Her shoulders shifted slightly, as if her body remembered wings that weren’t there right now.
Her real wings, her true form. Her rather large true Dragon form, the one that could smite villages and fry arseholes. Not that she had ever smote a village… the temptation had been there, but she just never had the chance.
She hadn’t shifted like that in so long, hadn’t allowed herself to. It had obviously been too risky, but now the idea of folding herself back down into something so small felt wrong.
“So,” she muttered. “What are my options?”
Should she stay or run again? Or even hide? But this time not near a magical portal that messes with your own magics. That would mean leaving everything she had come to love behind…
Her stomach twisted at that last one. “No,” she said firmly. “I don’t want to.”
Not yet, not unless she had to, not unless there was no other choice. Edith lifted her head again to look out over the horizon, the view always seemed to calm her. She sighed loudly “I’ll figure something out,” she said.
A faint tingling brushed along her back and Edith frowned slightly. Shivering ever so slightly. It was like someone had walked on her grave. “Okay, that’s new.”

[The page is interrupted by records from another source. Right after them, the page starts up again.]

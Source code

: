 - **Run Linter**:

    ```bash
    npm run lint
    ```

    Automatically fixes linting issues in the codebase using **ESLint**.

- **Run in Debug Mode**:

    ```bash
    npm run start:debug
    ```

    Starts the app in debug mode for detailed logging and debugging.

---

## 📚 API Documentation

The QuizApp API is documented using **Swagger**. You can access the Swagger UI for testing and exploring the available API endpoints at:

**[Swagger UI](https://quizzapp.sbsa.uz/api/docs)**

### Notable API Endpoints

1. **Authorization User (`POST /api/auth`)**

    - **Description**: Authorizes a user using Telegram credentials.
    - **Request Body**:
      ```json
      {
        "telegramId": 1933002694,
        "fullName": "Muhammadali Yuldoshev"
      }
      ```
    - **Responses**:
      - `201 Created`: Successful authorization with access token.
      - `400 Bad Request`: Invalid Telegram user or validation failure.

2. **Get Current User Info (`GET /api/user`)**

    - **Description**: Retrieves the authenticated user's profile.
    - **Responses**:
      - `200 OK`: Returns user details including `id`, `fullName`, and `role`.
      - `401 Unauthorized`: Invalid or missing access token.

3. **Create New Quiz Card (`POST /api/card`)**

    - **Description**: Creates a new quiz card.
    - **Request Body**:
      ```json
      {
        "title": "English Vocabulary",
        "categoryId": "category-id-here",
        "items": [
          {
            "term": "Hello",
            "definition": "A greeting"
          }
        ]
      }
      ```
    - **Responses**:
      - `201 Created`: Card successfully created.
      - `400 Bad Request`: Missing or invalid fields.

She shifted slightly, rolling her shoulders as if that would ease it… only it didn’t. Instead, the feeling grew. Her body reacted before her mind caught up and Edith turned fast.

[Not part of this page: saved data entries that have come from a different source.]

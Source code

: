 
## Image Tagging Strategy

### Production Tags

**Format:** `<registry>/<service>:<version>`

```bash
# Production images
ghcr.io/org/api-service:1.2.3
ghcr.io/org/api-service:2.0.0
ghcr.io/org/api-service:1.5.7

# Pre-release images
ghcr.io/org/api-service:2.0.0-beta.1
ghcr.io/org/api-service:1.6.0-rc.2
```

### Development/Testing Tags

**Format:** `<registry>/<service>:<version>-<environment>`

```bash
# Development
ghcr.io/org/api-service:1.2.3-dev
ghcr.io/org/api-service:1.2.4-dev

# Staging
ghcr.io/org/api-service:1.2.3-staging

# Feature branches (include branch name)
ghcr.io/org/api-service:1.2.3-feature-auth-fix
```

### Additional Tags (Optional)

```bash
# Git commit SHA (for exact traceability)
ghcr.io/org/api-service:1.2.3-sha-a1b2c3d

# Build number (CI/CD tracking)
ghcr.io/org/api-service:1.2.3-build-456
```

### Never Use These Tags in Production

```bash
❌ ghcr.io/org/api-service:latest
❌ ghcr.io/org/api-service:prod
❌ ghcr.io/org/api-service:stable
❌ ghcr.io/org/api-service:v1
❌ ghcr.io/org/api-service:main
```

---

“Who’s there?” she snapped.
Her voice carried across the quiet beach, harsher than she intended, and her heart kicked up immediately.
Her spidey senses where bang on, even after being magically forced into a shift she didn’t want.
But there, on the far side of the beach, behind a rock, was someone watching her.
She sniffed a little, catching their scent.
It was almost familiar, yet she couldn’t quite put her finger on where from.
Then the figure stepped out, a male, and Edith’s breath hitched.
For a split second, fear locked her in place.
Then she breathed, the exhale taking the fear with it.
She stepped back without thinking, the water pulling at her feet as she retreated slightly up the shore.
“Don’t,” she said quickly, holding a hand out instinctively. “Don’t come any closer.”
Hunter.
Instead of moving he just stood there, his head tilted as he watched her, which somehow made it worse. Because stillness like that, controlled and measured. Well, that was dangerous.
“Who are you?” she demanded, her voice wavering just slightly despite her best effort.
She took another step back. If she took a few more steps she would be able to make a break for the safety of the nursery. The sand shifted under her feet. Her body felt unsteady, too new, too unfamiliar, but adrenaline pushed through the worst of it.
“Answer me,” she snapped.
Edith swallowed hard, her gaze never leaving him. This wasn’t just a random encounter on a quiet beach, this was the beginning of something she had been running from for a very long time.